Now I can finally get to some descriptives.

Sample

Show the code
cleaned_data <- boston_data |> 
  left_join(watches) |> 
  left_join(shoes)

cleaned_data |> 
  ggplot() +
  geom_boxplot(aes(x = elapsed_time)) +
  theme_minimal() +
  labs(x = "Elapsed Time", y = "")

The folks I scraped where quite fast, median elapsed time was around 2:45 hours. However, there are four outliers that started very fast but paid for it eventually. Also, the Boston Marathon qualifying times lie at around 3:30h (depending on age and gender), so we are dealing with a very fit sub-sample here.

Most runners who started strong also finished strong. The following graphs plots their rank in the segment (i.e., their position in the field at the halfway point) and the final rank in the elapsed time (I did not scrape the exact segment time). However, some of them dearly paid for it.

Show the code
cleaned_data |> 
  rename(rank_first_half = rank) |> 
  arrange(elapsed_time) |> 
  rowid_to_column("rank_final") |> 
  mutate(neg_split = if_else(rank_first_half > rank_final, TRUE, FALSE)) |> 
  ggplot() +
  xlim(c(0, 1250)) +
  ylim(c(0, 1250)) +
  geom_point(aes(rank_first_half, rank_final, color = neg_split)) +
  labs(x = "Rank: Half-point", y = "Rank: Finish", color = "Improved Rank")
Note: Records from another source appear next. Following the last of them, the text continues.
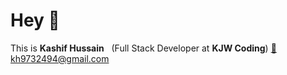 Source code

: # Hey 👋
This is <strong>Kashif Hussain</strong> &nbsp; (Full Stack Developer at <strong>KJW Coding</strong>)
<a href="mailto:kh9732494@gmail.com">📧 kh9732494@gmail.com</a>
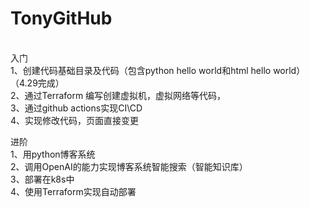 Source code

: # TonyGitHub
<br>入门
    <br>1、创建代码基础目录及代码（包含python hello world和html hello world）（4.29完成）
    <br>2、通过Terraform 编写创建虚拟机，虚拟网络等代码，
    <br>3、通过github actions实现CI\CD
    <br>4、实现修改代码，页面直接变更

进阶  
1、用python博客系统  
2、调用OpenAI的能力实现博客系统智能搜索（智能知识库）  
3、部署在k8s中  
4、使用Terraform实现自动部署  
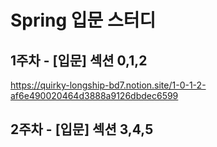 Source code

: # Spring 입문 스터디
## 1주차 - [입문] 섹션 0,1,2
https://quirky-longship-bd7.notion.site/1-0-1-2-af6e490020464d3888a9126dbdec6599
## 2주차 - [입문] 섹션 3,4,5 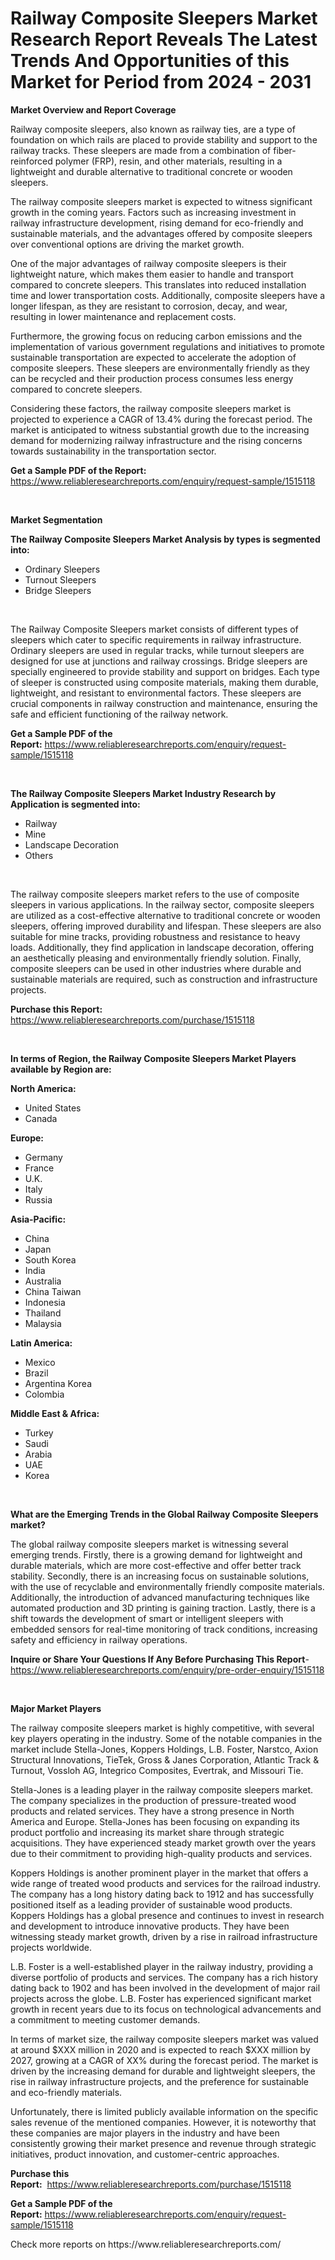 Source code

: <p><h1>Railway Composite Sleepers Market Research Report Reveals The Latest Trends And Opportunities of this Market for Period from 2024 - 2031</h1></p><p><strong>Market Overview and Report Coverage</strong></p>
<p><p>Railway composite sleepers, also known as railway ties, are a type of foundation on which rails are placed to provide stability and support to the railway tracks. These sleepers are made from a combination of fiber-reinforced polymer (FRP), resin, and other materials, resulting in a lightweight and durable alternative to traditional concrete or wooden sleepers.</p><p>The railway composite sleepers market is expected to witness significant growth in the coming years. Factors such as increasing investment in railway infrastructure development, rising demand for eco-friendly and sustainable materials, and the advantages offered by composite sleepers over conventional options are driving the market growth.</p><p>One of the major advantages of railway composite sleepers is their lightweight nature, which makes them easier to handle and transport compared to concrete sleepers. This translates into reduced installation time and lower transportation costs. Additionally, composite sleepers have a longer lifespan, as they are resistant to corrosion, decay, and wear, resulting in lower maintenance and replacement costs.</p><p>Furthermore, the growing focus on reducing carbon emissions and the implementation of various government regulations and initiatives to promote sustainable transportation are expected to accelerate the adoption of composite sleepers. These sleepers are environmentally friendly as they can be recycled and their production process consumes less energy compared to concrete sleepers.</p><p>Considering these factors, the railway composite sleepers market is projected to experience a CAGR of 13.4% during the forecast period. The market is anticipated to witness substantial growth due to the increasing demand for modernizing railway infrastructure and the rising concerns towards sustainability in the transportation sector.</p></p>
<p><strong>Get a Sample PDF of the Report:</strong> <a href="https://www.reliableresearchreports.com/enquiry/request-sample/1515118">https://www.reliableresearchreports.com/enquiry/request-sample/1515118</a></p>
<p>&nbsp;</p>
<p><strong>Market Segmentation</strong></p>
<p><strong>The Railway Composite Sleepers Market Analysis by types is segmented into:</strong></p>
<p><ul><li>Ordinary Sleepers</li><li>Turnout Sleepers</li><li>Bridge Sleepers</li></ul></p>
<p>&nbsp;</p>
<p><p>The Railway Composite Sleepers market consists of different types of sleepers which cater to specific requirements in railway infrastructure. Ordinary sleepers are used in regular tracks, while turnout sleepers are designed for use at junctions and railway crossings. Bridge sleepers are specially engineered to provide stability and support on bridges. Each type of sleeper is constructed using composite materials, making them durable, lightweight, and resistant to environmental factors. These sleepers are crucial components in railway construction and maintenance, ensuring the safe and efficient functioning of the railway network.</p></p>
<p><strong>Get a Sample PDF of the Report:</strong>&nbsp;<a href="https://www.reliableresearchreports.com/enquiry/request-sample/1515118">https://www.reliableresearchreports.com/enquiry/request-sample/1515118</a></p>
<p>&nbsp;</p>
<p><strong>The Railway Composite Sleepers Market Industry Research by Application is segmented into:</strong></p>
<p><ul><li>Railway</li><li>Mine</li><li>Landscape Decoration</li><li>Others</li></ul></p>
<p>&nbsp;</p>
<p><p>The railway composite sleepers market refers to the use of composite sleepers in various applications. In the railway sector, composite sleepers are utilized as a cost-effective alternative to traditional concrete or wooden sleepers, offering improved durability and lifespan. These sleepers are also suitable for mine tracks, providing robustness and resistance to heavy loads. Additionally, they find application in landscape decoration, offering an aesthetically pleasing and environmentally friendly solution. Finally, composite sleepers can be used in other industries where durable and sustainable materials are required, such as construction and infrastructure projects.</p></p>
<p><strong>Purchase this Report:</strong>&nbsp; <a href="https://www.reliableresearchreports.com/purchase/1515118">https://www.reliableresearchreports.com/purchase/1515118</a></p>
<p>&nbsp;</p>
<p><strong>In terms of Region, the Railway Composite Sleepers Market Players available by Region are:</strong></p>
<p>
    <p> <strong> North America: </strong>
        <ul>
            <li>United States</li>
            <li>Canada</li>
        </ul>
        </p> 
    <p> <strong> Europe: </strong>
        <ul>
            <li>Germany</li>
            <li>France</li>
            <li>U.K.</li>
            <li>Italy</li>
            <li>Russia</li>
        </ul>
        </p> 
    <p> <strong> Asia-Pacific: </strong>
        <ul>
            <li>China</li>
            <li>Japan</li>
            <li>South Korea</li>
            <li>India</li>
            <li>Australia</li>
            <li>China Taiwan</li>
            <li>Indonesia</li>
            <li>Thailand</li>
            <li>Malaysia</li>
        </ul>
        </p> 
    <p> <strong> Latin America: </strong>
        <ul>
            <li>Mexico</li>
            <li>Brazil</li>
            <li>Argentina Korea</li>
            <li>Colombia</li>
        </ul>
        </p> 
    <p> <strong> Middle East & Africa: </strong>
        <ul>
            <li>Turkey</li>
            <li>Saudi</li>
            <li>Arabia</li>
            <li>UAE</li>
            <li>Korea</li>
        </ul>
    </p>
    </p>
<p>&nbsp;</p>
<p><strong>What are the Emerging Trends in the Global Railway Composite Sleepers market?</strong></p>
<p><p>The global railway composite sleepers market is witnessing several emerging trends. Firstly, there is a growing demand for lightweight and durable materials, which are more cost-effective and offer better track stability. Secondly, there is an increasing focus on sustainable solutions, with the use of recyclable and environmentally friendly composite materials. Additionally, the introduction of advanced manufacturing techniques like automated production and 3D printing is gaining traction. Lastly, there is a shift towards the development of smart or intelligent sleepers with embedded sensors for real-time monitoring of track conditions, increasing safety and efficiency in railway operations.</p></p>
<p><strong>Inquire or Share Your Questions If Any Before Purchasing This Report</strong>- <a href="https://www.reliableresearchreports.com/enquiry/pre-order-enquiry/1515118">https://www.reliableresearchreports.com/enquiry/pre-order-enquiry/1515118</a></p>
<p>&nbsp;</p>
<p><strong>Major Market Players</strong></p>
<p><p>The railway composite sleepers market is highly competitive, with several key players operating in the industry. Some of the notable companies in the market include Stella-Jones, Koppers Holdings, L.B. Foster, Narstco, Axion Structural Innovations, TieTek, Gross & Janes Corporation, Atlantic Track & Turnout, Vossloh AG, Integrico Composites, Evertrak, and Missouri Tie.</p><p>Stella-Jones is a leading player in the railway composite sleepers market. The company specializes in the production of pressure-treated wood products and related services. They have a strong presence in North America and Europe. Stella-Jones has been focusing on expanding its product portfolio and increasing its market share through strategic acquisitions. They have experienced steady market growth over the years due to their commitment to providing high-quality products and services.</p><p>Koppers Holdings is another prominent player in the market that offers a wide range of treated wood products and services for the railroad industry. The company has a long history dating back to 1912 and has successfully positioned itself as a leading provider of sustainable wood products. Koppers Holdings has a global presence and continues to invest in research and development to introduce innovative products. They have been witnessing steady market growth, driven by a rise in railroad infrastructure projects worldwide.</p><p>L.B. Foster is a well-established player in the railway industry, providing a diverse portfolio of products and services. The company has a rich history dating back to 1902 and has been involved in the development of major rail projects across the globe. L.B. Foster has experienced significant market growth in recent years due to its focus on technological advancements and a commitment to meeting customer demands.</p><p>In terms of market size, the railway composite sleepers market was valued at around $XXX million in 2020 and is expected to reach $XXX million by 2027, growing at a CAGR of XX% during the forecast period. The market is driven by the increasing demand for durable and lightweight sleepers, the rise in railway infrastructure projects, and the preference for sustainable and eco-friendly materials.</p><p>Unfortunately, there is limited publicly available information on the specific sales revenue of the mentioned companies. However, it is noteworthy that these companies are major players in the industry and have been consistently growing their market presence and revenue through strategic initiatives, product innovation, and customer-centric approaches.</p></p>
<p><strong>Purchase this Report:</strong>&nbsp;&nbsp;<a href="https://www.reliableresearchreports.com/purchase/1515118">https://www.reliableresearchreports.com/purchase/1515118</a></p>
<p></p>
<p><strong>Get a Sample PDF of the Report:</strong>&nbsp;<a href="https://www.reliableresearchreports.com/enquiry/request-sample/1515118">https://www.reliableresearchreports.com/enquiry/request-sample/1515118</a></p>
<p>Check more reports on https://www.reliableresearchreports.com/</p> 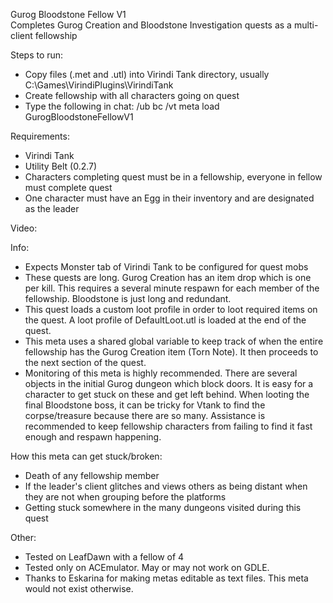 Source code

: Gurog Bloodstone Fellow V1   
Completes Gurog Creation and Bloodstone Investigation quests as a multi-client fellowship     

Steps to run:
- Copy files (.met and .utl) into Virindi Tank directory, usually C:\Games\VirindiPlugins\VirindiTank
- Create fellowship with all characters going on quest
- Type the following in chat: /ub bc /vt meta load GurogBloodstoneFellowV1

Requirements:
- Virindi Tank
- Utility Belt (0.2.7)
- Characters completing quest must be in a fellowship, everyone in fellow must complete quest
- One character must have an Egg in their inventory and are designated as the leader

Video: 

Info:
- Expects Monster tab of Virindi Tank to be configured for quest mobs
- These quests are long.  Gurog Creation has an item drop which is one per kill.  This requires a several minute respawn for each member of the fellowship.  Bloodstone is just long and redundant.
- This quest loads a custom loot profile in order to loot required items on the quest.  A loot profile of DefaultLoot.utl is loaded at the end of the quest.
- This meta uses a shared global variable to keep track of when the entire fellowship has the Gurog Creation item (Torn Note).  It then proceeds to the next section of the quest.
- Monitoring of this meta is highly recommended.  There are several objects in the initial Gurog dungeon which block doors.  It is easy for a character to get stuck on these and get left behind.  When looting the final Bloodstone boss, it can be tricky for Vtank to find the corpse/treasure because there are so many.  Assistance is recommended to keep fellowship characters from failing to find it fast enough and respawn happening.

How this meta can get stuck/broken:
- Death of any fellowship member
- If the leader's client glitches and views others as being distant when they are not when grouping before the platforms
- Getting stuck somewhere in the many dungeons visited during this quest

Other:
- Tested on LeafDawn with a fellow of 4
- Tested only on ACEmulator.  May or may not work on GDLE.
- Thanks to Eskarina for making metas editable as text files.   This meta would not exist otherwise. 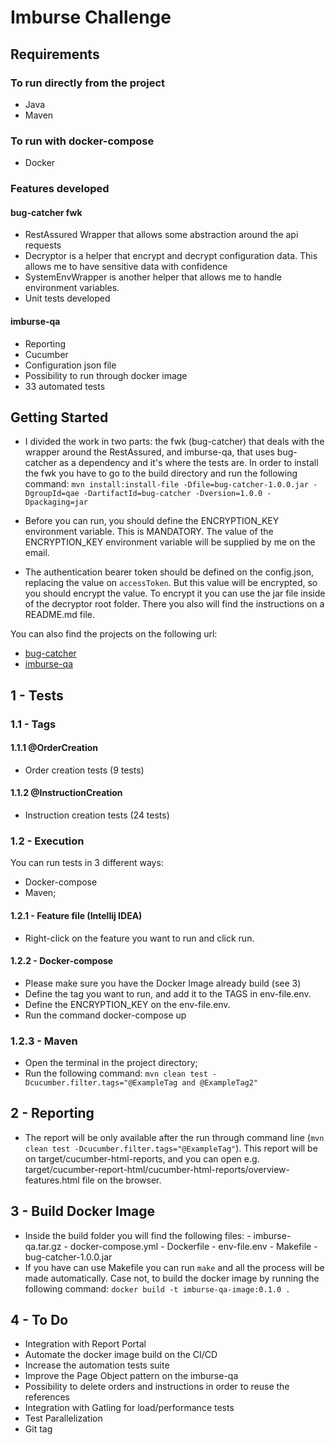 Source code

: # Imburse Challenge

## Requirements
### To run directly from the project 
  * Java
  * Maven
    
### To run with docker-compose   
  * Docker

### Features developed

#### bug-catcher fwk

  * RestAssured Wrapper that allows some abstraction around the api requests
  * Decryptor is a helper that encrypt and decrypt configuration data. This allows me to have sensitive 
  data with confidence
  * SystemEnvWrapper is another helper that allows me to handle environment variables. 
  * Unit tests developed
  
#### imburse-qa

  * Reporting
  * Cucumber
  * Configuration json file
  * Possibility to run through docker image
  * 33 automated tests
    

## Getting Started
    
  * I divided the work in two parts: the fwk (bug-catcher) that deals with the wrapper around the RestAssured, 
    and imburse-qa, that uses bug-catcher as a dependency and it's where the tests are. In order to install the fwk you have to 
    go to the build directory and run the following command:
  `mvn install:install-file -Dfile=bug-catcher-1.0.0.jar -DgroupId=qae -DartifactId=bug-catcher -Dversion=1.0.0 -Dpackaging=jar`
    
  * Before you can run, you should define the ENCRYPTION_KEY environment variable. This is MANDATORY. The value of the ENCRYPTION_KEY environment variable will be supplied by me on the email.
   
  * The authentication bearer token should be defined on the config.json, replacing the value on
  `accessToken`. But this value will be encrypted, so you should encrypt the value. To encrypt it
  you can use the jar file inside of the decryptor root folder. There you also will find the instructions on a 
  README.md file. 
   
   You can also find the projects on the following url:
  * [bug-catcher](https://github.com/jonacarvalheiro/bug-catcher)
  * [imburse-qa](https://github.com/jonacarvalheiro/imburse-qa)
  

## 1 - Tests
     
### 1.1 - Tags

#### 1.1.1 @OrderCreation 
  * Order creation tests (9 tests)
#### 1.1.2 @InstructionCreation  
  * Instruction creation tests (24 tests)
      
### 1.2 - Execution
   You can run tests in 3 different ways:
	
  * Docker-compose
  * Maven;
	
#### 1.2.1 - Feature file (Intellij IDEA)
  * Right-click on the feature you want to run and click run.

#### 1.2.2 - Docker-compose
  * Please make sure you have the Docker Image already build (see 3)
  * Define the tag you want to run, and add it to the TAGS in env-file.env.
  * Define the ENCRYPTION_KEY on the env-file.env.
  * Run the command docker-compose up
  
### 1.2.3 - Maven
  * Open the terminal in the project directory;
  * Run the following command:
		 `mvn clean test -Dcucumber.filter.tags="@ExampleTag and @ExampleTag2"`


## 2 - Reporting
  * The report will be only available after the run through command line (`mvn clean test -Dcucumber.filter.tags="@ExampleTag"`).
  This report will be on target/cucumber-html-reports, and you can open e.g. target/cucumber-report-html/cucumber-html-reports/overview-features.html file
  on the browser.
  
  
## 3 - Build Docker Image

  * Inside the build folder you will find the following files:
        - imburse-qa.tar.gz
        - docker-compose.yml
        - Dockerfile
        - env-file.env
        - Makefile
        - bug-catcher-1.0.0.jar
  * If you have can use Makefile you can run `make` and all the process will be made automatically.
Case not, to build the docker image by running the following command:
         `docker build -t imburse-qa-image:0.1.0 .`
        
        
## 4 - To Do
    
  * Integration with Report Portal
  * Automate the docker image build on the CI/CD 
  * Increase the automation tests suite
  * Improve the Page Object pattern on the imburse-qa
  * Possibility to delete orders and instructions in order to reuse the references
  * Integration with Gatling for load/performance tests
  * Test Parallelization 
  * Git tag
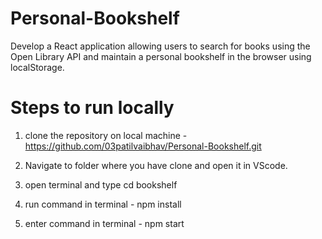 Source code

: # Personal-Bookshelf

Develop a React application allowing users to search for books using the Open Library API and maintain a personal bookshelf in the browser using localStorage.

# Steps to run locally

1. clone the repository on local machine -https://github.com/03patilvaibhav/Personal-Bookshelf.git

2. Navigate to folder where you have clone and open it in VScode.

3. open terminal and type cd bookshelf

4. run command in terminal - npm install 

5. enter command in terminal - npm start
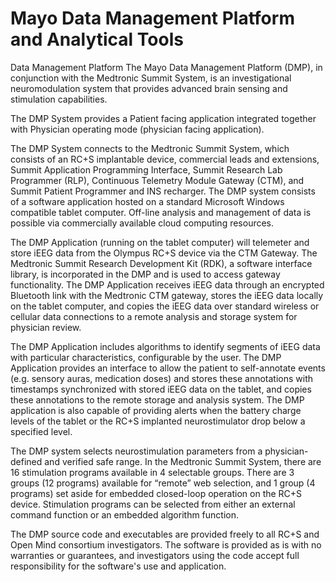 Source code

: # Mayo Data Management Platform and Analytical Tools
Data Management Platform
The Mayo Data Management Platform (DMP), in conjunction with the Medtronic Summit System, is an investigational neuromodulation system that provides advanced brain sensing and stimulation capabilities.

The DMP System provides a Patient facing application integrated together with Physician operating mode (physician facing application).

The DMP System connects to the Medtronic Summit System, which consists of an RC+S implantable device, commercial leads and extensions, Summit Application Programming Interface, Summit Research Lab Programmer (RLP), Continuous Telemetry Module Gateway (CTM), and Summit Patient Programmer and INS recharger. The DMP system consists of a software application hosted on a standard Microsoft Windows compatible tablet computer. Off-line analysis and management of data is possible via commercially available cloud computing resources.

The DMP Application (running on the tablet computer) will telemeter and store iEEG data from the Olympus RC+S device via the CTM Gateway. The Medtronic Summit Research Development Kit (RDK), a software interface library, is incorporated in the DMP and is used to access gateway functionality. The DMP Application receives iEEG data through an encrypted Bluetooth link with the Medtronic CTM gateway, stores the iEEG data locally on the tablet computer, and copies the iEEG data over standard wireless or cellular data connections to a remote analysis and storage system for physician review.

The DMP Application includes algorithms to identify segments of iEEG data with particular characteristics, configurable by the user. The DMP Application provides an interface to allow the patient to self-annotate events (e.g. sensory auras, medication doses) and stores these annotations with timestamps synchronized with stored iEEG data on the tablet, and copies these annotations to the remote storage and analysis system. The DMP application is also capable of providing alerts when the battery charge levels of the tablet or the RC+S implanted neurostimulator drop below a specified level.

The DMP system selects neurostimulation parameters from a physician-defined and verified safe range. In the Medtronic Summit System, there are 16 stimulation programs available in 4 selectable groups. There are 3 groups (12 programs) available for “remote” web selection, and 1 group (4 programs) set aside for embedded closed-loop operation on the RC+S device. Stimulation programs can be selected from either an external command function or an embedded algorithm function.

The DMP source code and executables are provided freely to all RC+S and Open Mind consortium investigators. The software is provided as is with no warranties or guarantees, and investigators using the code accept full responsibility for the software's use and application.
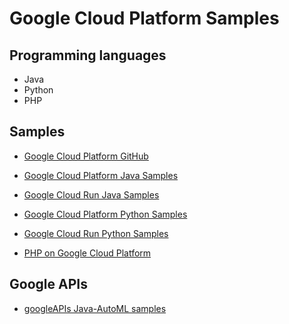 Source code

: # Google Cloud Platform Samples
	
## Programming languages
* Java
* Python
* PHP

## Samples
- [Google Cloud Platform GitHub](https://github.com/GoogleCloudPlatform)

- [Google Cloud Platform Java Samples](https://github.com/GoogleCloudPlatform/java-docs-samples)

- [Google Cloud Run Java Samples](https://github.com/GoogleCloudPlatform/java-docs-samples/tree/master/run)

- [Google Cloud Platform Python Samples](https://github.com/GoogleCloudPlatform/python-docs-samples)

- [Google Cloud Run Python Samples](https://github.com/GoogleCloudPlatform/python-docs-samples/tree/master/run)

- [PHP on Google Cloud Platform](https://github.com/GoogleCloudPlatform/getting-started-php)

## Google APIs

- [googleAPIs Java-AutoML samples](https://github.com/googleapis/java-automl/tree/master/samples) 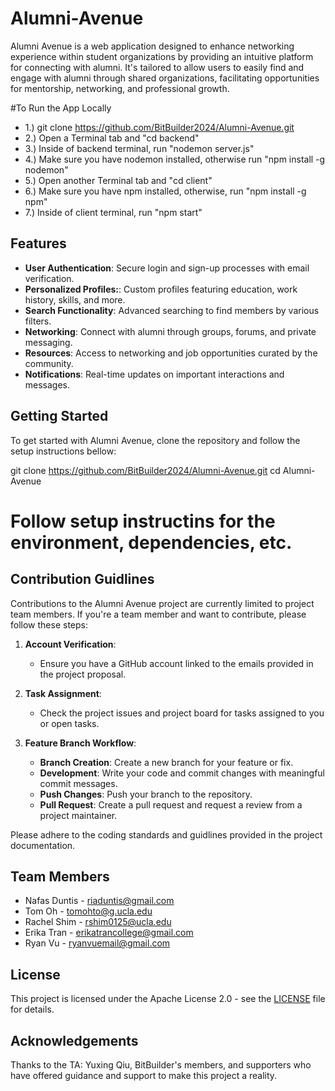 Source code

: # Alumni-Avenue

Alumni Avenue is a web application designed to enhance networking experience within student organizations by providing an intuitive platform for connecting with alumni. 
It's tailored to allow users to easily find and engage with alumni through shared organizations, facilitating opportunities for mentorship, networking, and professional growth.

#To Run the App Locally
- 1.) git clone https://github.com/BitBuilder2024/Alumni-Avenue.git
- 2.) Open a Terminal tab and "cd backend"
- 3.) Inside of backend terminal, run "nodemon server.js"
- 4.) Make sure you have nodemon installed, otherwise run "npm install -g nodemon"
- 5.) Open another Terminal tab and "cd client"
- 6.) Make sure you have npm installed, otherwise, run "npm install -g npm"
- 7.) Inside of client terminal, run "npm start"

## Features
- **User Authentication**: Secure login and sign-up processes with email verification.
- **Personalized Profiles:**: Custom profiles featuring education, work history, skills, and more.
- **Search Functionality**: Advanced searching to find members by various filters.
- **Networking**: Connect with alumni through groups, forums, and private messaging.
- **Resources**: Access to networking and job opportunities curated by the community.
- **Notifications**: Real-time updates on important interactions and messages.

## Getting Started

To get started with Alumni Avenue, clone the repository and follow the setup instructions bellow:

git clone https://github.com/BitBuilder2024/Alumni-Avenue.git
cd Alumni-Avenue
# Follow setup instructins for the environment, dependencies, etc.

## Contribution Guidlines

Contributions to the Alumni Avenue project are currently limited to project team members. If you're a team member and want to contribute, please follow these steps:

1. **Account Verification**:
   - Ensure you have a GitHub account linked to the emails provided in the project proposal.
     
2. **Task Assignment**:
   - Check the project issues and project board for tasks assigned to you or open tasks.
  
3. **Feature Branch Workflow**:
   - **Branch Creation**: Create a new branch for your feature or fix.
   - **Development**: Write your code and commit changes with meaningful commit messages.
   - **Push Changes**: Push your branch to the repository.
   - **Pull Request**: Create a pull request and request a review from a project maintainer.

Please adhere to the coding standards and guidlines provided in the project documentation.

## Team Members

- Nafas Duntis - riaduntis@gmail.com
- Tom Oh - tomohto@g.ucla.edu
- Rachel Shim - rshim0125@ucla.edu
- Erika Tran - erikatrancollege@gmail.com
- Ryan Vu - ryanvuemail@gmail.com

## License

This project is licensed under the Apache License 2.0 - see the [LICENSE](LICENSE) file for details.

## Acknowledgements

Thanks to the TA: Yuxing Qiu, BitBuilder's members, and supporters who have offered guidance and support to make this project a reality.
We see that some folks really came apart badly (the red dots that are low on the x axis but high on the y axis). On the other hand, people who made up ground did only modestly do so – this makes sense, it’s easier to stand still and get passed by 100s of runners than to pass 100s of runners.

However, let’s focus on their gear now.

Popularity

First of all, which shoes are the most popular in my sample (note: you can hover over the bars to get the precise number)? Strava also gave me the mileage of the shoe. IIRC, running shoes should typically be replaced every 400-800km. Hence, I remove every shoe that’s allegedly been used for more than 1,000 kilometers, presuming that the user did not properly enter the correct shoe they ran in.

Show the code
needs(plotly)

shoe_cat <- cleaned_data |> 
  add_count(shoe_brand, name = "n") |> 
  drop_na(shoe_brand) |> 
  ggplot(aes(shoe_brand, fill = shoe_brand, text = str_glue("{shoe_brand}, N={n}"))) +
  geom_bar() +
  scale_fill_manual(values = c(
    RColorBrewer::brewer.pal(9, "Set1")
  )) +
  theme_minimal() +
  labs(x = "Shoe Brand", y = "N", caption = "Brands with n<=5 were excluded.") +
  theme(legend.position = "none")


shoe_cat |> ggplotly(tooltip = "text")

Nike clearly dominates here.

Can we see trends with regard to the particular models? The shoe data is messy, so my regexes don’t cut it. However, I can employ a local LLM to clean it up. The prompt I use is:

You are a running shoe expert trying to categorize running shoes. INSTRUCTIONS: extract the running shoe model from the running shoe entry. Try to keep it broad, but with enough detail. Examples: - ‘ASICS Metaspeed Sky 4’ should become ‘Metaspeed’ - ‘Adidas Adizero Adios Pro Evo 1’ should become ‘Adios Pro’ - ‘Nike Vaporfly Next% 3 - 2’ should become ‘Vaporfly’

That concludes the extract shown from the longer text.